[Document images with source code]
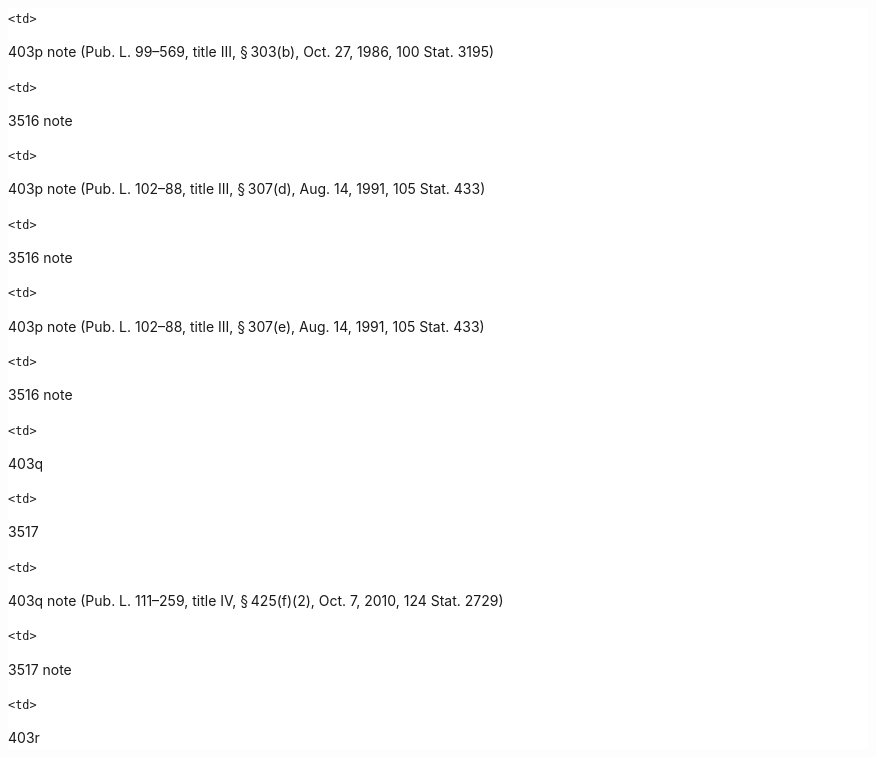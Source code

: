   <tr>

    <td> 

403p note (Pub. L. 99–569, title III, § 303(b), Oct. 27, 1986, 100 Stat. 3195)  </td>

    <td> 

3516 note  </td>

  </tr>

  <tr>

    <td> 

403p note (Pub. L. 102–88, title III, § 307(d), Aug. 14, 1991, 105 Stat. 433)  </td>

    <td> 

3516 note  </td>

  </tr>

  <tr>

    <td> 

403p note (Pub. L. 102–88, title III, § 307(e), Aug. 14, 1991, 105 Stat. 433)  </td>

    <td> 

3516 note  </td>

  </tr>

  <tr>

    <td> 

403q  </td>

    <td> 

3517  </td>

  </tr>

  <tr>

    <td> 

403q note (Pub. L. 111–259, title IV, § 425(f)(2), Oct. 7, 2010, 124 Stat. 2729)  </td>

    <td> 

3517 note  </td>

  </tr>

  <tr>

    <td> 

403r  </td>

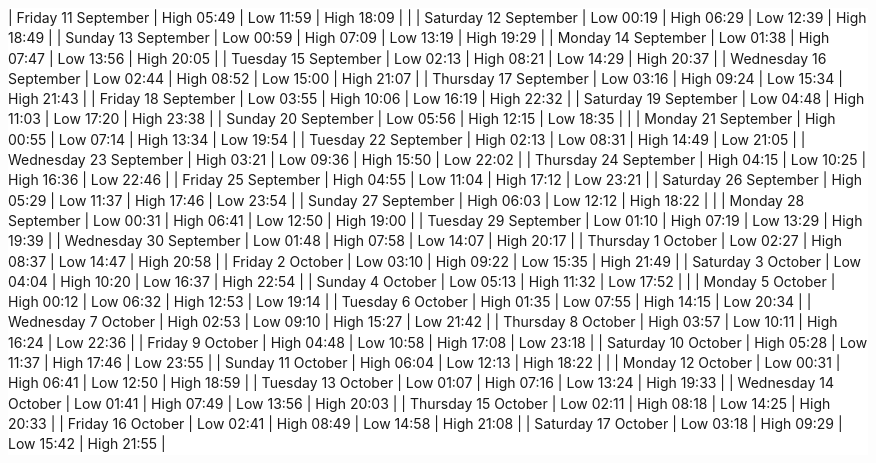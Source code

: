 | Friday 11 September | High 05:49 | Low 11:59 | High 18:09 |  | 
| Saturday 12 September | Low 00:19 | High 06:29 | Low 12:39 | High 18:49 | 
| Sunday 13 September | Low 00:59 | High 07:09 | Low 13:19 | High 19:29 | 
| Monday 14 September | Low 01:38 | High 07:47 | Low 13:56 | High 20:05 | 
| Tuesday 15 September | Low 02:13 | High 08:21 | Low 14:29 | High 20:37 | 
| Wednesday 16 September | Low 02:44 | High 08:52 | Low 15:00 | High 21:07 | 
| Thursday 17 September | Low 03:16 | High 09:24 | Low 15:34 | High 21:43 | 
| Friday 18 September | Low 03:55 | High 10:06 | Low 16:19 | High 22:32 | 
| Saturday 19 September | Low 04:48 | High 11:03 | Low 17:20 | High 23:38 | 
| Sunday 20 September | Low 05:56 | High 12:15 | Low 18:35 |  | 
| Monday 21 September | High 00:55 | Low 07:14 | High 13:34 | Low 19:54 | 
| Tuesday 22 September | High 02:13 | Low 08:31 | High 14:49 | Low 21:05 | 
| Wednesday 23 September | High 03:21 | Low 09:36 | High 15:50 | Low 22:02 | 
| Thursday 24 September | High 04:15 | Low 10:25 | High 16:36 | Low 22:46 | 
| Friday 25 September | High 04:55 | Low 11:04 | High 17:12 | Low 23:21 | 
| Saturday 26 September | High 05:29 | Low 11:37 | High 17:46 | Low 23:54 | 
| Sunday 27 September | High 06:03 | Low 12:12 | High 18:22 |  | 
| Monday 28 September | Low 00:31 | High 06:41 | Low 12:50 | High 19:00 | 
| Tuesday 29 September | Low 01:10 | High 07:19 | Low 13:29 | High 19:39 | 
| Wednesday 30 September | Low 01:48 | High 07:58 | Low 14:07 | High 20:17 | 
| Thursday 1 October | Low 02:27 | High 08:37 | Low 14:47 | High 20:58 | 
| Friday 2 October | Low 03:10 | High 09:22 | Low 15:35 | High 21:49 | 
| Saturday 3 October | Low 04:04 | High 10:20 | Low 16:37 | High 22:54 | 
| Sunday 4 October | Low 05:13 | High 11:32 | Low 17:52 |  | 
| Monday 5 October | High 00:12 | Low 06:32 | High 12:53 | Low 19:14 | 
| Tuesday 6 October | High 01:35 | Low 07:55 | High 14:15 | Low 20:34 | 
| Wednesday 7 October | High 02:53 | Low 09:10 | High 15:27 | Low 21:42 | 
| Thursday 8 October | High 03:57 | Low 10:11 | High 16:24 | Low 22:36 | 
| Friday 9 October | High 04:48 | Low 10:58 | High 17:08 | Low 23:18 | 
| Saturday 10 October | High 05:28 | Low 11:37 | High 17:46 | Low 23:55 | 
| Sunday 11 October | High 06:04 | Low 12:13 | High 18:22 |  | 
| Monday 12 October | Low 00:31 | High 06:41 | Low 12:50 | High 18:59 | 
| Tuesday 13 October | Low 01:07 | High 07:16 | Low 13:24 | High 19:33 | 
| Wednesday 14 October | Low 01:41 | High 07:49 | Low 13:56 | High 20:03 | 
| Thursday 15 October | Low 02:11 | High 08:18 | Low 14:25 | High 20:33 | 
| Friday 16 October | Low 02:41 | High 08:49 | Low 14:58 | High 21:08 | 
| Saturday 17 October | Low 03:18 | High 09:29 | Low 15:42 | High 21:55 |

What to work on: One number is the full answer: how many lines of the records include the string "Tuesday".

Output of the task: 5